One in every two Australians suffer from chronic disease but experts say Commonwealth and State Governments appear blind to the country’s greatest health challenge.
The latest assessment of the country’s chronic disease prevention policy has found that while our health measures in tobacco policy are world leading, Australia has fallen well short in its preventive health efforts in the key areas of alcohol consumption, nutrition, and physical activity.
A scorecard released today by Prevention 1st found that while government anti-smoking policies are ‘good’, efforts to address alcohol consumption, physical activity and nutrition all rate poorly.

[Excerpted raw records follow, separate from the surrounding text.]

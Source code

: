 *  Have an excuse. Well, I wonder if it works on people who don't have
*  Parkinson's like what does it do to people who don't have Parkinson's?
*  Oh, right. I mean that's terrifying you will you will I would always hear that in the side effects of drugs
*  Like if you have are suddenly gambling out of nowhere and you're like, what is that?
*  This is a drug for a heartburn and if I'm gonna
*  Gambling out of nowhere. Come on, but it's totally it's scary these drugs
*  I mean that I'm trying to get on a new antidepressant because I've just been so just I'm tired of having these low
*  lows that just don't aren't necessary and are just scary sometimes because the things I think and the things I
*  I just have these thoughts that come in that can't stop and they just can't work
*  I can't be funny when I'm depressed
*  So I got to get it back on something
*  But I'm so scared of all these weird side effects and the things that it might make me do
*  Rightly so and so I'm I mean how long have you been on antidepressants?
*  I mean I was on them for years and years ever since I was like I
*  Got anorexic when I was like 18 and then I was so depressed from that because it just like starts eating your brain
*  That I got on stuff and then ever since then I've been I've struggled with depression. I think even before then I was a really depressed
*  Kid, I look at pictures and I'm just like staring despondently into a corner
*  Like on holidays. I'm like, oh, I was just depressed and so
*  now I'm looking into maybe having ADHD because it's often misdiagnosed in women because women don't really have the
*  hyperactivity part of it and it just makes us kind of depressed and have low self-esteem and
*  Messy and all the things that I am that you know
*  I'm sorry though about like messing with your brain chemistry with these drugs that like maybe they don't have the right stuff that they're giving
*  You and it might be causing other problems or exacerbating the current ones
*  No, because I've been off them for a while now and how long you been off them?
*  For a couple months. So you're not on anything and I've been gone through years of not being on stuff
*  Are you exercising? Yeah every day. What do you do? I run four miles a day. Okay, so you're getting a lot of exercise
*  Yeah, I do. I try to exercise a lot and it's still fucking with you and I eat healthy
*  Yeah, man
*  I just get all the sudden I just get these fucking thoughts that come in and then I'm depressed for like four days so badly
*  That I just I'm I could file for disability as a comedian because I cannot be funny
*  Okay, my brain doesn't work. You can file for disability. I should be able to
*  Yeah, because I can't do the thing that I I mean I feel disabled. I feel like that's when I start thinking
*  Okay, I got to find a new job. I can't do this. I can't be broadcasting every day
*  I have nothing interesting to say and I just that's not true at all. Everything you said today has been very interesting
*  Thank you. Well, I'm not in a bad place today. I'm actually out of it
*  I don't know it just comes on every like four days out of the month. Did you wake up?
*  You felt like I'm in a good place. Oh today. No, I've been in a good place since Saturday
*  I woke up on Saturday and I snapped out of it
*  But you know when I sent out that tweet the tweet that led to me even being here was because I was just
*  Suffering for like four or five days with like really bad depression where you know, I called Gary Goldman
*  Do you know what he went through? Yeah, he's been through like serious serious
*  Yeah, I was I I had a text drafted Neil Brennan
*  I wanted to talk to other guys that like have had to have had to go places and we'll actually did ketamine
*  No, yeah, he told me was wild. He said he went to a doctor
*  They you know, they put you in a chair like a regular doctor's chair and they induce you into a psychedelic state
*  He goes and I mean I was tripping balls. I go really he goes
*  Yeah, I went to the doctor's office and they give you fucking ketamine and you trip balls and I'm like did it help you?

Prevention 1st invited experts in tobacco, alcohol, nutrition and physical activity to rate Commonwealth and state government action against the World Health Organization’s (WHO) ‘Best Buys’ and Other Recommended Interventions for the Prevention and Control of Noncommunicable Diseases.1
Chronic disease, which is responsible for 83 per cent of all premature deaths in Australia, accounts for 66 per cent of the burden of disease, and costs our economy an estimated $27 billion annually.

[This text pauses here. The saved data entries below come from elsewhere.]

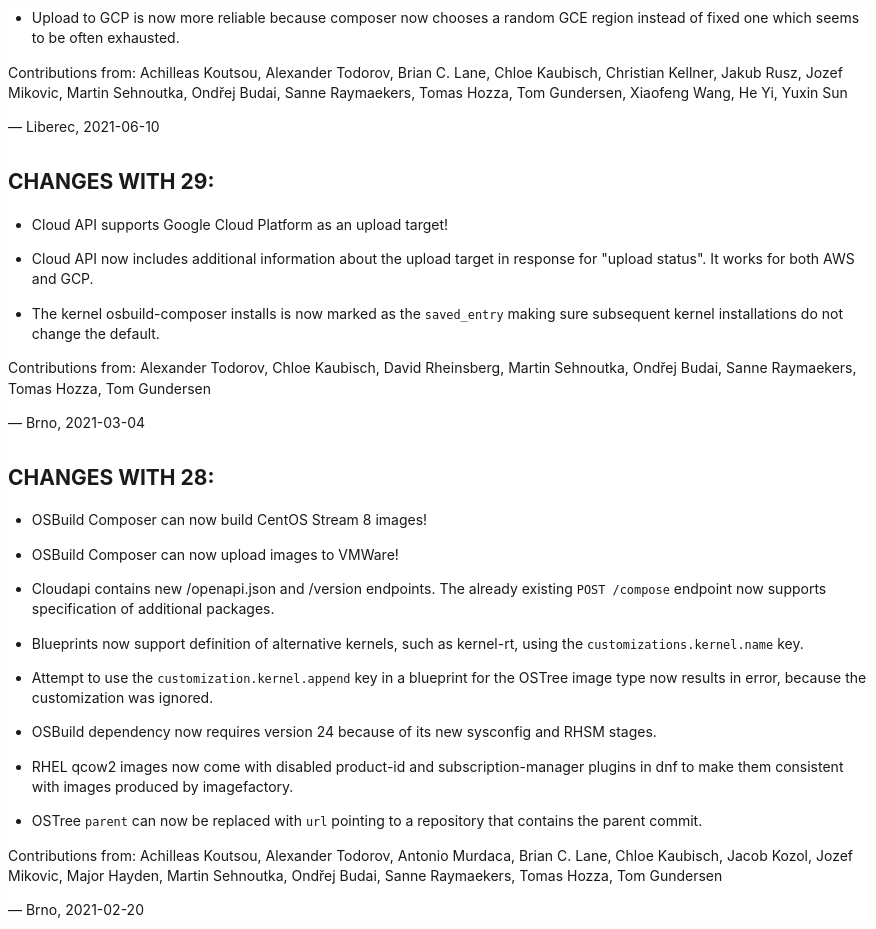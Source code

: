   * Upload to GCP is now more reliable because composer now chooses a random
    GCE region instead of fixed one which seems to be often exhausted.

Contributions from: Achilleas Koutsou, Alexander Todorov, Brian C. Lane, Chloe
                    Kaubisch, Christian Kellner, Jakub Rusz, Jozef Mikovic,
                    Martin Sehnoutka, Ondřej Budai, Sanne Raymaekers, Tomas
                    Hozza, Tom Gundersen, Xiaofeng Wang, He Yi, Yuxin Sun

— Liberec, 2021-06-10

## CHANGES WITH 29:

  * Cloud API supports Google Cloud Platform as an upload target!

  * Cloud API now includes additional information about the upload target in
    response for "upload status". It works for both AWS and GCP.

  * The kernel osbuild-composer installs is now marked as the `saved_entry`
    making sure subsequent kernel installations do not change the default.

Contributions from: Alexander Todorov, Chloe Kaubisch, David Rheinsberg, Martin
                    Sehnoutka, Ondřej Budai, Sanne Raymaekers, Tomas Hozza, Tom
                    Gundersen

— Brno, 2021-03-04

## CHANGES WITH 28:

  * OSBuild Composer can now build CentOS Stream 8 images!

  * OSBuild Composer can now upload images to VMWare!

  * Cloudapi contains new /openapi.json and /version endpoints. The already
    existing `POST /compose` endpoint now supports specification of additional
    packages.

  * Blueprints now support definition of alternative kernels, such as kernel-rt,
    using the `customizations.kernel.name` key.

  * Attempt to use the `customization.kernel.append` key in a blueprint for the
    OSTree image type now results in error, because the customization was ignored.

  * OSBuild dependency now requires version 24 because of its new sysconfig and
    RHSM stages.

  * RHEL qcow2 images now come with disabled product-id and subscription-manager
    plugins in dnf to make them consistent with images produced by imagefactory.

  * OSTree `parent` can now be replaced with `url` pointing to a repository
    that contains the parent commit.

Contributions from: Achilleas Koutsou, Alexander Todorov, Antonio Murdaca,
                    Brian C. Lane, Chloe Kaubisch, Jacob Kozol, Jozef Mikovic,
                    Major Hayden, Martin Sehnoutka, Ondřej Budai, Sanne Raymaekers,
                    Tomas Hozza, Tom Gundersen

— Brno, 2021-02-20
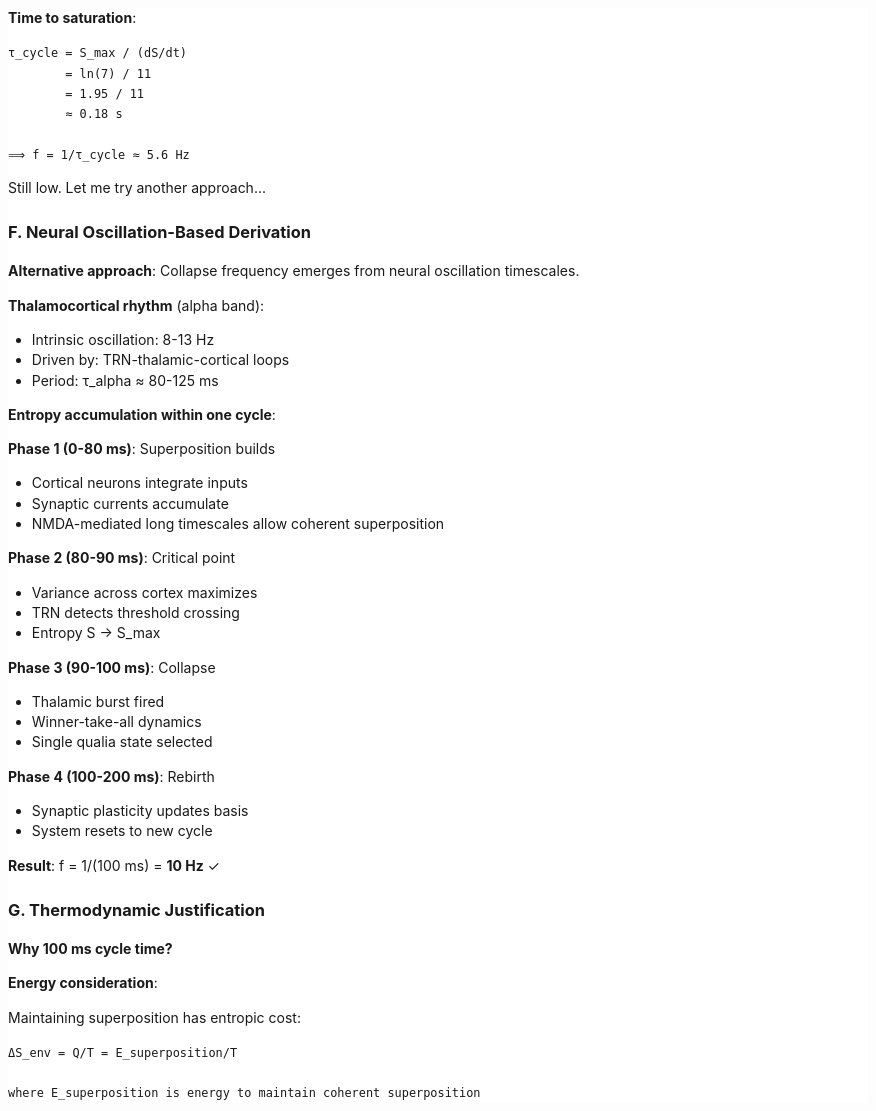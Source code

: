 **Time to saturation**:
```
τ_cycle = S_max / (dS/dt)
        = ln(7) / 11
        = 1.95 / 11
        ≈ 0.18 s

⟹ f = 1/τ_cycle ≈ 5.6 Hz
```

Still low. Let me try another approach...

### F. Neural Oscillation-Based Derivation

**Alternative approach**: Collapse frequency emerges from neural oscillation timescales.

**Thalamocortical rhythm** (alpha band):
- Intrinsic oscillation: 8-13 Hz
- Driven by: TRN-thalamic-cortical loops
- Period: τ_alpha ≈ 80-125 ms

**Entropy accumulation within one cycle**:

**Phase 1 (0-80 ms)**: Superposition builds
- Cortical neurons integrate inputs
- Synaptic currents accumulate
- NMDA-mediated long timescales allow coherent superposition

**Phase 2 (80-90 ms)**: Critical point
- Variance across cortex maximizes
- TRN detects threshold crossing
- Entropy S → S_max

**Phase 3 (90-100 ms)**: Collapse
- Thalamic burst fired
- Winner-take-all dynamics
- Single qualia state selected

**Phase 4 (100-200 ms)**: Rebirth
- Synaptic plasticity updates basis
- System resets to new cycle

**Result**: f = 1/(100 ms) = **10 Hz** ✓

### G. Thermodynamic Justification

**Why 100 ms cycle time?**

**Energy consideration**:

Maintaining superposition has entropic cost:
```
ΔS_env = Q/T = E_superposition/T

where E_superposition is energy to maintain coherent superposition
```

According to the Australian Institute of Health and Welfare, one-third of chronic disease cases are preventable and can be traced to four modifiable risk factors: tobacco use, alcohol consumption, poor diet, and physical inactivity.
FARE Chief Executive Michael Thorn says that while Australia has been a world leader in preventive health, past glories count for little, when the Prevention 1st Scorecard released today makes clear that our governments are not presently doing enough.

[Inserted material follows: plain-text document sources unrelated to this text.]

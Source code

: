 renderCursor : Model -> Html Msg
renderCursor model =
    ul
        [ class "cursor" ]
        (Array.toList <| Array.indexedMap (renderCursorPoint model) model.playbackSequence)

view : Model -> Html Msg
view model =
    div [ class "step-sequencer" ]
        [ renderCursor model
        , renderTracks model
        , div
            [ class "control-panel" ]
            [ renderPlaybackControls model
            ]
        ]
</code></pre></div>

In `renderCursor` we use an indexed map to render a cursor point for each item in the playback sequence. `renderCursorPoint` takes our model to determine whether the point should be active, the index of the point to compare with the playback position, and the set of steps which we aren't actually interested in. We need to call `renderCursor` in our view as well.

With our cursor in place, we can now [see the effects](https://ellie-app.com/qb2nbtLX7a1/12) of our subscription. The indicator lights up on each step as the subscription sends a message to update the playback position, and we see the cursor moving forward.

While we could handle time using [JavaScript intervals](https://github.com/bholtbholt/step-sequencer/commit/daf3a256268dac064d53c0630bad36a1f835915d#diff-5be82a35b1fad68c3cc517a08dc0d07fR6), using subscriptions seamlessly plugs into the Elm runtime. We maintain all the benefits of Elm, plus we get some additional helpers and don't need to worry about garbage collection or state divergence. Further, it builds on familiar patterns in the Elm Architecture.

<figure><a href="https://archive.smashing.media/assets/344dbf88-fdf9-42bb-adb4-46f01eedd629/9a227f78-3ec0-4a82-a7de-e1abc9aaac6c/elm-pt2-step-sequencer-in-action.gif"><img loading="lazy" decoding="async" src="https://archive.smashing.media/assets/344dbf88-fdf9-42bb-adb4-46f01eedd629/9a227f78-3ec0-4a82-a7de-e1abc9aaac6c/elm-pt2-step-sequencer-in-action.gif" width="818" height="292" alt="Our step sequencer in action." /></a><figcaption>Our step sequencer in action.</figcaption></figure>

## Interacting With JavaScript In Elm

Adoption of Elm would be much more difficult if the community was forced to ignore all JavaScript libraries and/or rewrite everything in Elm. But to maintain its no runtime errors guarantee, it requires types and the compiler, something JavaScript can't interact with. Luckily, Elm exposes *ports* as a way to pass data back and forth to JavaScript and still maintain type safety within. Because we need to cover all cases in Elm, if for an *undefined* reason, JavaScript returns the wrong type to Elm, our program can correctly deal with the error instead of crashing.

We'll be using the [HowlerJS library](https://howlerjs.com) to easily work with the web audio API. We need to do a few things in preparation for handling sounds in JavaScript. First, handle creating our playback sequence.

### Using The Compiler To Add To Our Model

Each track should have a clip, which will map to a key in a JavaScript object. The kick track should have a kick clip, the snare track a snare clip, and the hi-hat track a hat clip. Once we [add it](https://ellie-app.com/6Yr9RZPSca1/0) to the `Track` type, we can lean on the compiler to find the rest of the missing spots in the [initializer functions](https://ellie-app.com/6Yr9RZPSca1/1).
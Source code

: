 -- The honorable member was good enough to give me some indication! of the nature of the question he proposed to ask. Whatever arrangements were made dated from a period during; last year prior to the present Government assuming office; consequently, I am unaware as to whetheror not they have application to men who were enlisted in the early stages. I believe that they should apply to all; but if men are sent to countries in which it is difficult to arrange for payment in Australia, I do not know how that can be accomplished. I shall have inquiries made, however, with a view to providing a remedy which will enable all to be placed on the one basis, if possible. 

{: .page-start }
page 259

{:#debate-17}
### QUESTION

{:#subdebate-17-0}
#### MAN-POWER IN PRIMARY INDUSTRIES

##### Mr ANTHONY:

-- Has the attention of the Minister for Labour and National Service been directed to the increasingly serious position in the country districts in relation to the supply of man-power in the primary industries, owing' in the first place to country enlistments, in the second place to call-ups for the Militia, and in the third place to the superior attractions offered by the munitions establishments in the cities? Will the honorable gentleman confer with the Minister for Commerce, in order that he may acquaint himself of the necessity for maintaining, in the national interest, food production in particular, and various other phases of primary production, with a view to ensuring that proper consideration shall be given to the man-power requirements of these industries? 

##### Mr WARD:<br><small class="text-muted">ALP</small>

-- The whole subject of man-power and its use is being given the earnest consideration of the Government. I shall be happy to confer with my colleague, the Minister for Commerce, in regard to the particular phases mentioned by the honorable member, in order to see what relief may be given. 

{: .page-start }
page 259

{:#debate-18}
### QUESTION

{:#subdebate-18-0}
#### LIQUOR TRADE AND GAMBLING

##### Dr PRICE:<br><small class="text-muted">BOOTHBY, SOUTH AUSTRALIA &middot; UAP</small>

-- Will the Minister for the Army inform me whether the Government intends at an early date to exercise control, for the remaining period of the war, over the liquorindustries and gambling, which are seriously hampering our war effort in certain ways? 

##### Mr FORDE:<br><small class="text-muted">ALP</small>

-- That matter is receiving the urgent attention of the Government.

Mr Thorn says a framework already exists around evidence-based, short-term wins and that those World Health Organization recommendations, if implemented, would immediately improve Australians’ health.
“Effective policies are essential and we have those, but those solutions become worthless if government is not prepared to translate those policies into action,” Mr Thorn said
The Prevention 1st Scorecard recommends the implementation of four simple evidence-based measures to address tobacco use, alcohol consumption, nutrition and physical activity.
- The renewal of mass media anti-smoking campaigns that are population-wide and engage effectively with disadvantaged groups.
- The abolition of the Wine Equalisation Tax (WET) and introduction of a volumetric tax for wine and cider.
- Legislated time-based restrictions on exposure of children (under 16 years of age) to unhealthy food and drink marketing on free-to-air television until 9.30pm.
- The implementation of a whole-of-school program that includes mandatory daily physical activity.
Prevention 1st is a campaign led by the Foundation for Alcohol Research and Education (FARE), the Public Health Association of Australia (PHAA), Consumers Health Forum of Australia (CHF Australia), and Dementia Australia.
1World Health Organization. (2017) ‘Best Buys’ and Other Recommended Interventions for the Prevention and Control of Noncommunicable Diseases: Updated (2017) Appendix 3 of the Global Action Plan for the Prevention and Control of Noncommunicable Diseases 2013-2020.